I picked up Living with Adam by Anne Mather.
I didn’t move for two hours. I read the entire thing through with this catch in my chest and I sat there, stunned. Then I read it again. I lived and breathed every moment of drama and excitement in that book right along with the heroine. She was young and innocent and the man was older and… her stepbrother! He’d never lived in the same house, they were close to strangers, but the age difference and slim family connection made them fight what they felt. When they finally gave in, I think I held my breath for the rest of the book. It was an innocent book with a firmly closed bedroom door, but oh, the romance of it all enchanted me like nothing had.
That weekend and in the months ahead, I did everything fast.

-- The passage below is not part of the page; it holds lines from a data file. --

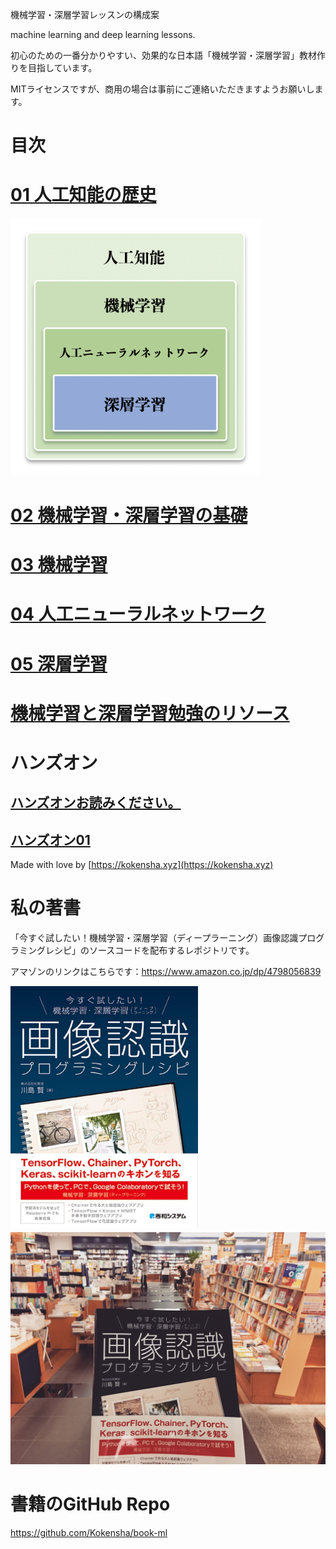機械学習・深層学習レッスンの構成案

machine learning and deep learning lessons. 

初心のための一番分かりやすい、効果的な日本語「機械学習・深層学習」教材作りを目指しています。

MITライセンスですが、商用の場合は事前にご連絡いただきますようお願いします。

# 目次

# [01 人工知能の歴史](01_ai_history.md)

<img src="assets/00.png" alt="AIのトピック" width="400">

# [02 機械学習・深層学習の基礎](02_basics.md)

# [03 機械学習](03_machine_learning.md)

# [04 人工ニューラルネットワーク](04_artificial_neural_network.md)

# [05 深層学習](05_deep_learning.md)


# [機械学習と深層学習勉強のリソース](https://gist.github.com/kawashimaken/7b7daf57a503bf73d94d0f7fe6bced9b)

# ハンズオン

## [ハンズオンお読みください。](handson/common_rules.md)
## [ハンズオン01](handson/handson01.md)

Made with love by [https://kokensha.xyz](https://kokensha.xyz)


# 私の著書

「今すぐ試したい！機械学習・深層学習（ディープラーニング）画像認識プログラミングレシピ」のソースコードを配布するレポジトリです。

アマゾンのリンクはこちらです：https://www.amazon.co.jp/dp/4798056839

<img src="assets/book-ml.jpg" alt="book-ml" width="300">

<img src="assets/book-ml_01.jpg" alt="book-ml" width="800">

# 書籍のGitHub Repo

https://github.com/Kokensha/book-ml
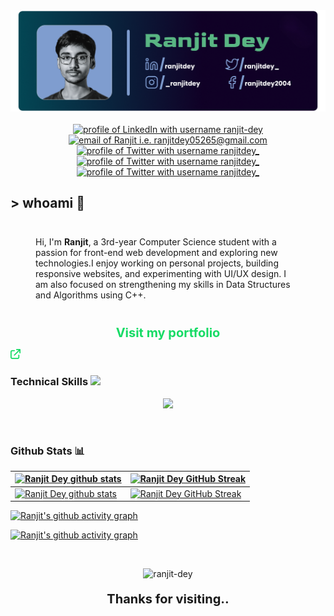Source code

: <div align="center">
  <img alt="banner" src="githubbanner.png" style="margin: auto;">
</div>

<br>
<div align="center">
<a href="https://www.linkedin.com/in/ranjitdey/"><img src="https://img.shields.io/badge/LinkedIn-00A84C?style=for-the-badge&logo=linkedin&logoColor=ffffff" alt="profile of LinkedIn with username ranjit-dey" /></a>
<a href="mailto:ranjitdey05265@gmail.com"><img src="https://img.shields.io/badge/Gmail-00A84C?style=for-the-badge&logo=gmail&logoColor=ffffff" alt="email of Ranjit i.e.   ranjitdey05265@gmail.com" /></a> 
<a href="https://www.x.com/ranjitdey_"><img src="https://img.shields.io/badge/Twitter-00A84C?style=for-the-badge&logo=x&logoColor=ffffff" alt="profile of Twitter with username ranjitdey_" ></a>
<a href="https://www.instagram.com/_ranjitdey"><img src="https://img.shields.io/badge/Instagram-00A84C?style=for-the-badge&logo=instagram&logoColor=ffffff" alt="profile of Twitter with username ranjitdey_" ></a>
<a href="https://www.facebook.com/ranjitdey2004"><img src="https://img.shields.io/badge/Facebook-00A84C?style=for-the-badge&logo=facebook&logoColor=ffffff" alt="profile of Twitter with username ranjitdey_" ></a>
</div>

## <p>> whoami 👋</p>

<div style="display: flex; flex-direction: row; align-items:center; justify-content: center; margin: 20px">
<p style="width:100%; margin: 20px;">
Hi, I'm <b>Ranjit</b>, a 3rd-year Computer Science student with a passion for front-end web development and exploring new technologies.I enjoy working on personal projects, building responsive websites, and experimenting with UI/UX design. I am also focused on strengthening my skills in Data Structures and Algorithms using C++.
</p>

</div>

<p align="center">
  <a href="https://ranjitdey.vercel.app/" target="_blank" style="text-decoration:none; font-weight:bold; color:#16db65; font-size:20px; margin:50px 10px;">Visit my portfolio</a>
</p>

<img src="link.png"></img>



### Technical Skills <img src='https://user-images.githubusercontent.com/74038190/206662607-d9e7591e-bbf9-42f9-9386-29efc927bc16.gif' width="20">

<p align="center">
  <a href="https://skillicons.dev">
    <img src="https://skillicons.dev/icons?i=git,c,cpp,figma,html,css,javascript,python,linux,tailwind" />
  </a>
</p>

 <br />

### Github Stats 📊

| [![Ranjit Dey github stats](https://github-readme-stats-mc4l.vercel.app/api?username=ranjit-dey&rank_icon=percentile&show_icons=true&theme=transparent&show=reviews&title_color=ffffff&icon_color=ffffff&text_color=16DB65&border_color=ffffff&border_radius=8)](https://github.com/ranjit-dey#gh-dark-mode-only) | [![Ranjit Dey GitHub Streak](https://github-readme-streak-stats.herokuapp.com/?user=ranjit-dey&background=transparent&ring=16DB65&border_color=ffffff&border_radius=8&currStreakLabel=ffffff&currStreakNum=16DB65&sideNums=ffffff&sideLabels=16DB65&dates=ffffff)](https://github.com/ranjit-dey#gh-dark-mode-only) |
| ------------------------------------------------------------------------------------------------------------------------------------------------------------------------------------------------------------------------------------------------------------------ | ------------------------------------------------------------------------------------------------------------------------------------------------------------------------------------------------------------------------------------------------ |
| [![Ranjit Dey github stats](https://github-readme-stats-mc4l.vercel.app/api?username=ranjit-dey&rank_icon=percentile&show_icons=true&theme=transparent&show=reviews&title_color=000000&icon_color=000000&text_color=16DB65&border_color=000000&border_radius=8)](https://github.com/ranjit-dey#gh-light-mode-only) | [![Ranjit Dey GitHub Streak](https://github-readme-streak-stats.herokuapp.com/?user=ranjit-dey&background=transparent&ring=16DB65&border=000000&border_radius=8&stroke=000000&currStreakLabel=000000&currStreakNum=16DB65&sideNums=000000&sideLabels=16DB65&dates=000000)](https://github.com/ranjitdey#gh-light-mode-only) |

[![Ranjit's github activity graph](https://github-readme-activity-graph.vercel.app/graph?username=ranjit-dey&bg_color=transparent&title_color=ffffff&theme=github-compact&hide_border=false#gh-dark-mode-only)](https://github.com/ranjit-dey#gh-dark-mode-only)

<!-- Light Mode -->

[![Ranjit's github activity graph](https://github-readme-activity-graph.vercel.app/graph?username=ranjit-dey&bg_color=transparent&title_color=000000&theme=github-compact&hide_border=false#gh-light-mode-only)](https://github.com/ranjit-dey#gh-light-mode-only)

<br>


<div align="center">
<p align="center"> <img src="https://komarev.com/ghpvc/?username=ranjit-dey&label=Profile%20views&color=16DB65&style=flat&width=50px" alt="ranjit-dey" /> </p>
<p style="font-weight: bold; font-size: 20px">Thanks for visiting..</p>
</div>
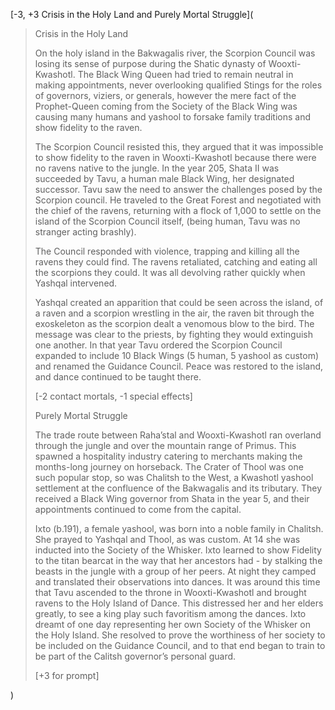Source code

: [\-3, +3 Crisis in the Holy Land and Purely Mortal Struggle](

> 
>
>Crisis in the Holy Land
>
>On the holy island in the Bakwagalis river, the Scorpion Council was losing its sense of purpose during the Shatic dynasty of Wooxti-Kwashotl. The Black Wing Queen had tried to remain neutral in making appointments, never overlooking qualified Stings for the roles of governors, viziers, or generals, however the mere fact of the Prophet-Queen coming from the Society of the Black Wing was causing many humans and yashool to forsake family traditions and show fidelity to the raven. 
>
>The Scorpion Council resisted this, they argued that it was impossible to show fidelity to the raven in Wooxti-Kwashotl because there were no ravens native to the jungle. In the year 205, Shata II was succeeded by Tavu, a human male Black Wing, her designated successor. Tavu saw the need to answer the challenges posed by the Scorpion council. He traveled to the Great Forest and negotiated with the chief of the ravens, returning with a flock of 1,000 to settle on the island of the Scorpion Council itself, (being human, Tavu was no stranger acting brashly). 
>
>The Council responded with violence, trapping and killing all the ravens they could find. The ravens retaliated, catching and eating all the scorpions they could. It was all devolving rather quickly when Yashqal intervened. 
>
>Yashqal created an apparition that could be seen across the island, of a raven and a scorpion wrestling in the air, the raven bit through the exoskeleton as the scorpion dealt a venomous blow to the bird. The message was clear to the priests, by fighting they would extinguish one another. In that year Tavu ordered the Scorpion Council expanded to include 10 Black Wings (5 human, 5 yashool as custom) and renamed the Guidance Council. Peace was restored to the island, and dance continued to be taught there. 
>
>\[-2 contact mortals, -1 special effects\]
>
>Purely Mortal Struggle
>
>The trade route between Raha’stal and Wooxti-Kwashotl ran overland through the jungle and over the mountain range of Primus. This spawned a hospitality industry catering to merchants making the months-long journey on horseback. The Crater of Thool was one such popular stop, so was Chalitsh to the West, a Kwashotl yashool settlement at the confluence of the Bakwagalis and its tributary. They received a Black Wing governor from Shata in the year 5, and their appointments continued to come from the capital. 
>
>Ixto (b.191), a female yashool, was born into a noble family in Chalitsh. She prayed to Yashqal and Thool, as was custom. At 14 she was inducted into the Society of the Whisker. Ixto learned to show Fidelity to the titan bearcat in the way that her ancestors had - by stalking the beasts in the jungle with a group of her peers. At night they camped and translated their observations into dances. It was around this time that Tavu ascended to the throne in Wooxti-Kwashotl and brought ravens to the Holy Island of Dance. This distressed her and her elders greatly, to see a king play such favoritism among the dances. Ixto dreamt of one day representing her own Society of the Whisker on the Holy Island. She resolved to prove the worthiness of her society to be included on the Guidance Council, and to that end began to train to be part of the Calitsh governor’s personal guard.  
>
>\[+3 for prompt\]

)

Raced through dishes and homework so I could get back to that box of books. And other boxes. I discovered used bookstores where I could buy the books for a quarter each and I discovered Nora Roberts and Carol Mortimer and so many other favorites. Yes, I bought them used. I was a kid and babysitting money went fast. But those used bookstores created a fan who would grow up to spend more money than she wants to know on these books new. A fan who decided this was something she wanted to do herself.
I changed my writing style many times over the years and it no longer has any resemblance to the Harlequin Presents of old. My taste in books has changed as well. With age comes change. Sometimes I’ll pick up those old books and end up annoyed with the domineering, butthead of a hero — so popular then. But mostly, they make me smile. They can still pull me back to a time when I dreamed of everlasting love and all the wonderful possibilities of a life spent with someone who would do anything for you.
I lost that first book in one of the countless later moves and I spent years exploring used bookstores looking for it. My husband, tugged along on so many of those searches, was in a friend’s house helping with a garage sale. When the woman said the attic was full of old romance novels she wanted to add, he asked to look through them. He found that book for me.
Outside of his love and our children, it is still the most romantic gift he’s given me.